BERMAN: Does that include Senate Majority Leader Mitch McConnell, who at 8:54 a.m. still have not come out to comment on this?

AXELROD: Yes. No, I think this is a real moral gut check for the Republican Party if the Republican Party is with -- if Republican leaders are willing to stands up. And they should.

You know, the White House -- someone in the White House apparently said yesterday on a background basis that they're not worried because this will play well with the base, meaning their base. And, in fact, it is playing well with the alt-right kind of base. I saw Ann Coulter and others were very excited about what the president had to say.

But I think there are a lot of other people in this country, Republicans, Democrats and Independence, who are deeply embarrassed by it and worried about this kind of behavior again and again and again. And if I were a Republican leader, I would not want to put all my eggs in this crazy basket. I would want to stand up for those fundamental values that America has stood for. And it will be interesting to see if they are willing to do that.

[08:55:14] CAMEROTA: I don't know, Van. I don't think the alt-right is -- I don't think you can call his base the alt-right.
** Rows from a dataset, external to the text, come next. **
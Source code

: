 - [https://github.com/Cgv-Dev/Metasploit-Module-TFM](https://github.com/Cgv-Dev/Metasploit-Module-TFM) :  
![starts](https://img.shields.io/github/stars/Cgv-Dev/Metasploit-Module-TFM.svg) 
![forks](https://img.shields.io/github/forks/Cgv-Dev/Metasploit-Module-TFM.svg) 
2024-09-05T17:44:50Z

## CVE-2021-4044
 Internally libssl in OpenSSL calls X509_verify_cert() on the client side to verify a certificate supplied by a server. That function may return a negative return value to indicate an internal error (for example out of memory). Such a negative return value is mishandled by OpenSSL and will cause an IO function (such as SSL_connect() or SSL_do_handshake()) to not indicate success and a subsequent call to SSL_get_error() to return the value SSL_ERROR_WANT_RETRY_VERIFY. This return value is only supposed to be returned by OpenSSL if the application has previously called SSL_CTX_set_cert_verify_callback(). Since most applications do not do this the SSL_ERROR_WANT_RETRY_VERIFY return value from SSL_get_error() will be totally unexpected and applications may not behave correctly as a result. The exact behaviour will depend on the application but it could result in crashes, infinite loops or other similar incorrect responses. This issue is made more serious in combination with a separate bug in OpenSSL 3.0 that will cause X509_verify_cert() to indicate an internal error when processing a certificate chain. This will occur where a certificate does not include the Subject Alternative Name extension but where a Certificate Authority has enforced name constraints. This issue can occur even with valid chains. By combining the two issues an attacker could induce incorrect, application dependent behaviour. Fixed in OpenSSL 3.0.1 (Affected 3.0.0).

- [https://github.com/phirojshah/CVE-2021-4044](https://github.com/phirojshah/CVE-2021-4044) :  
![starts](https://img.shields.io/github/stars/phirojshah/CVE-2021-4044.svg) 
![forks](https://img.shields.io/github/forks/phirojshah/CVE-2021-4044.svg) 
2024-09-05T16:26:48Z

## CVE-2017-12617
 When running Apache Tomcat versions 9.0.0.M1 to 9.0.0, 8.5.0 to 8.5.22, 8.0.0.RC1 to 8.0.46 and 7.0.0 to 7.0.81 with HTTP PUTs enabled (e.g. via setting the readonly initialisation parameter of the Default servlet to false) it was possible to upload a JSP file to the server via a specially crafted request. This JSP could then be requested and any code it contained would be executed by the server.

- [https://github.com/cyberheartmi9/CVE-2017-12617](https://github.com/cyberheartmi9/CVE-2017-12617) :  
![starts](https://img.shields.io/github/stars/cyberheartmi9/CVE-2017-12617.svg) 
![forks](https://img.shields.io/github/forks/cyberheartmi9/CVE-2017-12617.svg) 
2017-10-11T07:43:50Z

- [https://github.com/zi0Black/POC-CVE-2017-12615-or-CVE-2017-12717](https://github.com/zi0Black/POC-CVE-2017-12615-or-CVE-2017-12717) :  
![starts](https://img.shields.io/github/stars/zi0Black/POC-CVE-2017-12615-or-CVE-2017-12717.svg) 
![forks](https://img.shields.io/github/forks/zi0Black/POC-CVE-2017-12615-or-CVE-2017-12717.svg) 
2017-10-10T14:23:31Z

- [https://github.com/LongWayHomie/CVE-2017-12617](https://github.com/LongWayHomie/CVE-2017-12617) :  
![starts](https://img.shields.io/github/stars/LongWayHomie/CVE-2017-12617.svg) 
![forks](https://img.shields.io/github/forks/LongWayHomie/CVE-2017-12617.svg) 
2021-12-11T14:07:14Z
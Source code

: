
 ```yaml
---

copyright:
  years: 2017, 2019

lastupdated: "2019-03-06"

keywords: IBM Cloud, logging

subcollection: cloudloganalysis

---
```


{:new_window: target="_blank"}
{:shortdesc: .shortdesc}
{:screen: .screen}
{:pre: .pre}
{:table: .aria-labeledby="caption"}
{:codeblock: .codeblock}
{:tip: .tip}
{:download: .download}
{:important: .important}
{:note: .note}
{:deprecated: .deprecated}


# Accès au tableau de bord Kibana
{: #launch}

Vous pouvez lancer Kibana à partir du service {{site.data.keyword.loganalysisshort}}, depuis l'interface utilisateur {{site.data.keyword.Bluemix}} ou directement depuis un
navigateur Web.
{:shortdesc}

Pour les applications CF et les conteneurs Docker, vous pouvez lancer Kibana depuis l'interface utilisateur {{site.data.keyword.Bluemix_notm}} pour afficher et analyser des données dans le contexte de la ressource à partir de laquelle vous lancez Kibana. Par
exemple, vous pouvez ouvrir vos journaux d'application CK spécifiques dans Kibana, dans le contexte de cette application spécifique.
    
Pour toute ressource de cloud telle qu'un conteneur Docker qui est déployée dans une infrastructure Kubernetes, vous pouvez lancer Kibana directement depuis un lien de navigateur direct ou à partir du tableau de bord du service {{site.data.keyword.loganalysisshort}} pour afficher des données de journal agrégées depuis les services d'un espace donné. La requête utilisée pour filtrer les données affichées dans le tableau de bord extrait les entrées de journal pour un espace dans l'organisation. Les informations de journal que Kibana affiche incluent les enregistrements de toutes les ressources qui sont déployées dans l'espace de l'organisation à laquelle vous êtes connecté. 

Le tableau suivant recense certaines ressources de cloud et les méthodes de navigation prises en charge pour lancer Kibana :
I mean I think that that's of the fringe -- I think that that's a fringe element of his base.

JONES: Well --

CAMEROTA: But I -- I am having a hard time this morning thinking that these comments are going to be just fine with, you know, millions of people who still support the president because they have other issues that they're interested in. I'm having a hard --

JONES: It's --

CAMEROTA: If we don't want him to use broad brush strokes, I'm having a hard time with us using broad brush strokes this morning.

JONES: Look, I don't think that Axelrod was using a broad brush stroke. You -- somebody said that the base would like this. Well, the part of the base that would like this would be the alt-right. To your point, even Fox News, you know, came out against it a little bit today and, you know, certainly Mia Love, who's a Republican who voted for Trump came out against it.

But the part of the base that I think was being referenced is that what they call it alt-right. I just call it white racist, white terrorist base. And, you know, I would -- listen, if Trump doesn't like those people and he doesn't want them to be a part of his base, he should say so loudly and forcefully and he has not.

CAMEROTA: I agree with that. I agree with that. And I agree with the part of the base just making that distinction.

Gentlemen, thank you very much for this conversation. Really great to talk to you.

Be sure to watch "The Axe Files" tomorrow at 7:00 p.m. Eastern. David's going to speak with former Secretary of State Condoleezza Rice.

BERMAN: All right, CNN "NEWSROOM" with Poppy Harlow after this quick break.

CAMEROTA: Have a great weekend.


[08:59:59] POPPY HARLOW, CNN ANCHOR: Good morning, everyone. I'm Poppy Harlow in New York.

A sad irony this morning that today is the day that President Trump will sign a Dr. Martin Luther King Jr. Day proclamation, less than 24 hours after news broke that he called African nations, in his words, shithole countries.